= Task objective =
Print, exactly as they appear, only the lines from the line that contains "<th>ABC</th>" through the end of the listing.

:: Data for processing

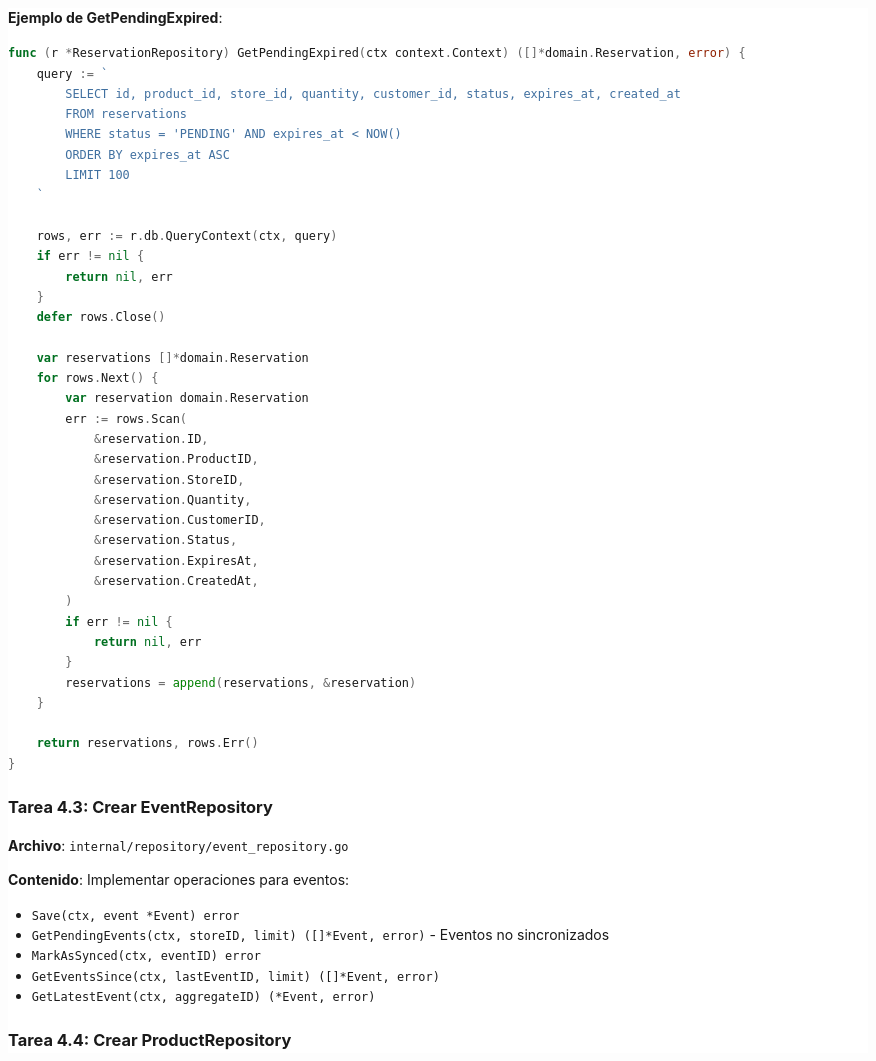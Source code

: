 **Ejemplo de GetPendingExpired**:
```go
func (r *ReservationRepository) GetPendingExpired(ctx context.Context) ([]*domain.Reservation, error) {
	query := `
		SELECT id, product_id, store_id, quantity, customer_id, status, expires_at, created_at
		FROM reservations
		WHERE status = 'PENDING' AND expires_at < NOW()
		ORDER BY expires_at ASC
		LIMIT 100
	`
	
	rows, err := r.db.QueryContext(ctx, query)
	if err != nil {
		return nil, err
	}
	defer rows.Close()
	
	var reservations []*domain.Reservation
	for rows.Next() {
		var reservation domain.Reservation
		err := rows.Scan(
			&reservation.ID,
			&reservation.ProductID,
			&reservation.StoreID,
			&reservation.Quantity,
			&reservation.CustomerID,
			&reservation.Status,
			&reservation.ExpiresAt,
			&reservation.CreatedAt,
		)
		if err != nil {
			return nil, err
		}
		reservations = append(reservations, &reservation)
	}
	
	return reservations, rows.Err()
}
```

### Tarea 4.3: Crear EventRepository

**Archivo**: `internal/repository/event_repository.go`

**Contenido**: Implementar operaciones para eventos:
- `Save(ctx, event *Event) error`
- `GetPendingEvents(ctx, storeID, limit) ([]*Event, error)` - Eventos no sincronizados
- `MarkAsSynced(ctx, eventID) error`
- `GetEventsSince(ctx, lastEventID, limit) ([]*Event, error)`
- `GetLatestEvent(ctx, aggregateID) (*Event, error)`

### Tarea 4.4: Crear ProductRepository
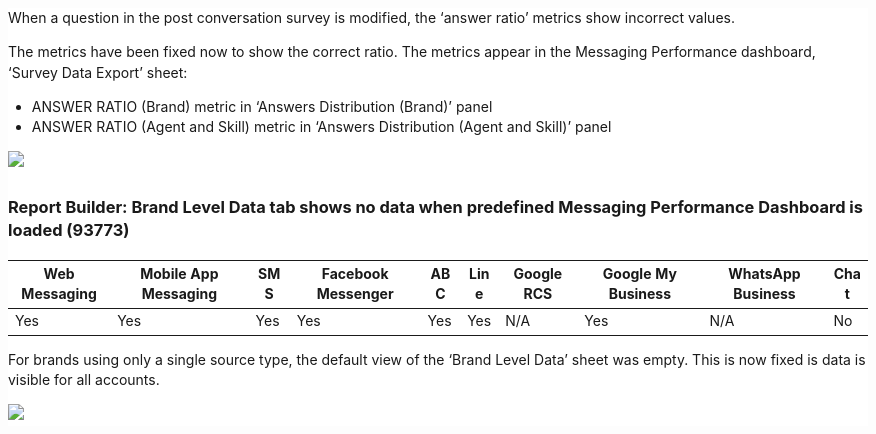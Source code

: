 When a question in the post conversation survey is modified, the ‘answer ratio’ metrics show incorrect values.

The metrics have been fixed now to show the correct ratio. The metrics appear in the Messaging Performance dashboard, ‘Survey Data Export’ sheet:

* ANSWER RATIO (Brand) metric in ‘Answers Distribution (Brand)’ panel
* ANSWER RATIO (Agent and Skill) metric in ‘Answers Distribution (Agent and Skill)’ panel

![](//ce-sr.s3.eu-west-1.amazonaws.com/knowledge/img/week-of-january-20th-2.png)

### Report Builder: Brand Level Data tab shows no data when predefined Messaging Performance Dashboard is loaded (93773)

<div class="tablecontainer">
<table class="releasenotes">
<thead>
<tr class="categoryrow">
<th>Web Messaging</th>
<th>Mobile App Messaging</th>
<th>SMS</th>
<th>Facebook Messenger</th>
<th>ABC</th>
<th>Line</th>
<th>Google RCS</th>
<th>Google My Business</th>
<th>WhatsApp Business</th>
<th>Chat</th>
</tr>
</thead>
<tbody>
<tr>
<td>Yes</td>
<td>Yes</td>
<td>Yes</td>
<td>Yes</td>
<td>Yes</td>
<td>Yes</td>
<td>N/A</td>
<td>Yes</td>
<td>N/A</td>
<td>No</td>
</tr>
</tbody>
</table>
</div>

For brands using only a single source type, the default view of the ‘Brand Level Data’ sheet was empty. This is now fixed is data is visible for all accounts.

![](//ce-sr.s3.eu-west-1.amazonaws.com/knowledge/img/week-of-january-20th-3b.png)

::::

= The answer =
<th>ABC</th>
<th>Line</th>
<th>Google RCS</th>
<th>Google My Business</th>
<th>WhatsApp Business</th>
<th>Chat</th>
</tr>
</thead>
<tbody>
<tr>
<td>Yes</td>
<td>Yes</td>
<td>Yes</td>
<td>Yes</td>
<td>Yes</td>
<td>Yes</td>
<td>N/A</td>
<td>Yes</td>
<td>N/A</td>
<td>No</td>
</tr>
</tbody>
</table>
</div>

For brands using only a single source type, the default view of the ‘Brand Level Data’ sheet was empty. This is now fixed is data is visible for all accounts.

![](//ce-sr.s3.eu-west-1.amazonaws.com/knowledge/img/week-of-january-20th-3b.png)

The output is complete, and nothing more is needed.